▸ **Materials provided**
[Start of section]

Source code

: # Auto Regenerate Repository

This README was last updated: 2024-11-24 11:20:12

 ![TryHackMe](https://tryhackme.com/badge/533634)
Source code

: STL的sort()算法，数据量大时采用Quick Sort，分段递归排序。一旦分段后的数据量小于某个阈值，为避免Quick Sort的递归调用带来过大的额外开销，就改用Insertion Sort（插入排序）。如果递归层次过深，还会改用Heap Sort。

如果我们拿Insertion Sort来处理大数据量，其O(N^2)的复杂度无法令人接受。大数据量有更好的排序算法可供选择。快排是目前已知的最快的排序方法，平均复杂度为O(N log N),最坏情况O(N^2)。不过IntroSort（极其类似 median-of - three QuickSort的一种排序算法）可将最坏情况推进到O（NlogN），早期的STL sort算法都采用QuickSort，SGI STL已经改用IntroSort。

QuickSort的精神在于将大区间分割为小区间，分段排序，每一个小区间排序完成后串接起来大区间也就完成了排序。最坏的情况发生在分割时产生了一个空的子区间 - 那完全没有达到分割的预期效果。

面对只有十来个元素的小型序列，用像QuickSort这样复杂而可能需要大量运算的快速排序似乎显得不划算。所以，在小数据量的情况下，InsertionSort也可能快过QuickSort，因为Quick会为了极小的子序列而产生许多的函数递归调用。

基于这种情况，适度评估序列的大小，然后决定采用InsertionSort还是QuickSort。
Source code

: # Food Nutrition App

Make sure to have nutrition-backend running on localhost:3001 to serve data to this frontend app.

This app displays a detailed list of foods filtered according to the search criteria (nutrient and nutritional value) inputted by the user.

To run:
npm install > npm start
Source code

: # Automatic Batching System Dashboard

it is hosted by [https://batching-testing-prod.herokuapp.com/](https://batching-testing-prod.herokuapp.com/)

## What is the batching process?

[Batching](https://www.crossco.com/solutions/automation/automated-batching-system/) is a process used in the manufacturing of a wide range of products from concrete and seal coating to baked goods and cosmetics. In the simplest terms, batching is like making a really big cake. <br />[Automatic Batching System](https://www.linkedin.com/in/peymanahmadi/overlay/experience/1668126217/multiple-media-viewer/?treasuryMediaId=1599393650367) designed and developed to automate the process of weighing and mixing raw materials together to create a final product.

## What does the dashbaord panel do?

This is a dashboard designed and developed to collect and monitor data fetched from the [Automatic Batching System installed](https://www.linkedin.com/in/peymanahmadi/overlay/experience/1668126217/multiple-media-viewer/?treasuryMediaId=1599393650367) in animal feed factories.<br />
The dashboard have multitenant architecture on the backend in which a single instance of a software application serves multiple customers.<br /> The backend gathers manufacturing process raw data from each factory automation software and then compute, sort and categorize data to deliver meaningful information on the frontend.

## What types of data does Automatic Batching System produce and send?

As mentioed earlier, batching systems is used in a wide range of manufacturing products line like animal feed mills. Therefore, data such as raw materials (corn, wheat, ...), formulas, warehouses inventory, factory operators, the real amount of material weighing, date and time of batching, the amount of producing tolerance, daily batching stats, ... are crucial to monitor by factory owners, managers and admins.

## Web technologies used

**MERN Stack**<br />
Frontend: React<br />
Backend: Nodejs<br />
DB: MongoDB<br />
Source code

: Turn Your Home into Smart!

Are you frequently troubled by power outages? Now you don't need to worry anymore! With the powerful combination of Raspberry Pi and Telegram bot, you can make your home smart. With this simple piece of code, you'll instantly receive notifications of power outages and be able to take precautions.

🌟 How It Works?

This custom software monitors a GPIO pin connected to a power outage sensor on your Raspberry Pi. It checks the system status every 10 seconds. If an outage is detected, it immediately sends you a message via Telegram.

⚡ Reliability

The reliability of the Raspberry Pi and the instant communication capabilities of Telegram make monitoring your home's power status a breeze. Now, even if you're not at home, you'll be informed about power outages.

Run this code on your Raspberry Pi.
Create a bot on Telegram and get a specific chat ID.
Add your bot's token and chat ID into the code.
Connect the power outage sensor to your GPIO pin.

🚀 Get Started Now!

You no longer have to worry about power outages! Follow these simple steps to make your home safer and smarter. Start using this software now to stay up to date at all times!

[End of section]

▸ **Task to carry out**
Retype the material in full, keeping each line exactly as it is.

▸ **Answer below**
Source code

: # Auto Regenerate Repository

This README was last updated: 2024-11-24 11:20:12

 ![TryHackMe](https://tryhackme.com/badge/533634)
Source code

: STL的sort()算法，数据量大时采用Quick Sort，分段递归排序。一旦分段后的数据量小于某个阈值，为避免Quick Sort的递归调用带来过大的额外开销，就改用Insertion Sort（插入排序）。如果递归层次过深，还会改用Heap Sort。

如果我们拿Insertion Sort来处理大数据量，其O(N^2)的复杂度无法令人接受。大数据量有更好的排序算法可供选择。快排是目前已知的最快的排序方法，平均复杂度为O(N log N),最坏情况O(N^2)。不过IntroSort（极其类似 median-of - three QuickSort的一种排序算法）可将最坏情况推进到O（NlogN），早期的STL sort算法都采用QuickSort，SGI STL已经改用IntroSort。

QuickSort的精神在于将大区间分割为小区间，分段排序，每一个小区间排序完成后串接起来大区间也就完成了排序。最坏的情况发生在分割时产生了一个空的子区间 - 那完全没有达到分割的预期效果。

面对只有十来个元素的小型序列，用像QuickSort这样复杂而可能需要大量运算的快速排序似乎显得不划算。所以，在小数据量的情况下，InsertionSort也可能快过QuickSort，因为Quick会为了极小的子序列而产生许多的函数递归调用。

基于这种情况，适度评估序列的大小，然后决定采用InsertionSort还是QuickSort。
Source code

: # Food Nutrition App

Make sure to have nutrition-backend running on localhost:3001 to serve data to this frontend app.

This app displays a detailed list of foods filtered according to the search criteria (nutrient and nutritional value) inputted by the user.

To run:
npm install > npm start
Source code

: # Automatic Batching System Dashboard

it is hosted by [https://batching-testing-prod.herokuapp.com/](https://batching-testing-prod.herokuapp.com/)

## What is the batching process?

[Batching](https://www.crossco.com/solutions/automation/automated-batching-system/) is a process used in the manufacturing of a wide range of products from concrete and seal coating to baked goods and cosmetics. In the simplest terms, batching is like making a really big cake. <br />[Automatic Batching System](https://www.linkedin.com/in/peymanahmadi/overlay/experience/1668126217/multiple-media-viewer/?treasuryMediaId=1599393650367) designed and developed to automate the process of weighing and mixing raw materials together to create a final product.

## What does the dashbaord panel do?

This is a dashboard designed and developed to collect and monitor data fetched from the [Automatic Batching System installed](https://www.linkedin.com/in/peymanahmadi/overlay/experience/1668126217/multiple-media-viewer/?treasuryMediaId=1599393650367) in animal feed factories.<br />
The dashboard have multitenant architecture on the backend in which a single instance of a software application serves multiple customers.<br /> The backend gathers manufacturing process raw data from each factory automation software and then compute, sort and categorize data to deliver meaningful information on the frontend.

## What types of data does Automatic Batching System produce and send?

As mentioed earlier, batching systems is used in a wide range of manufacturing products line like animal feed mills. Therefore, data such as raw materials (corn, wheat, ...), formulas, warehouses inventory, factory operators, the real amount of material weighing, date and time of batching, the amount of producing tolerance, daily batching stats, ... are crucial to monitor by factory owners, managers and admins.

## Web technologies used

**MERN Stack**<br />
Frontend: React<br />
Backend: Nodejs<br />
DB: MongoDB<br />
Source code

: Turn Your Home into Smart!

Are you frequently troubled by power outages? Now you don't need to worry anymore! With the powerful combination of Raspberry Pi and Telegram bot, you can make your home smart. With this simple piece of code, you'll instantly receive notifications of power outages and be able to take precautions.

🌟 How It Works?

This custom software monitors a GPIO pin connected to a power outage sensor on your Raspberry Pi. It checks the system status every 10 seconds. If an outage is detected, it immediately sends you a message via Telegram.

⚡ Reliability

The reliability of the Raspberry Pi and the instant communication capabilities of Telegram make monitoring your home's power status a breeze. Now, even if you're not at home, you'll be informed about power outages.

Run this code on your Raspberry Pi.
Create a bot on Telegram and get a specific chat ID.
Add your bot's token and chat ID into the code.
Connect the power outage sensor to your GPIO pin.

🚀 Get Started Now!

You no longer have to worry about power outages! Follow these simple steps to make your home safer and smarter. Start using this software now to stay up to date at all times!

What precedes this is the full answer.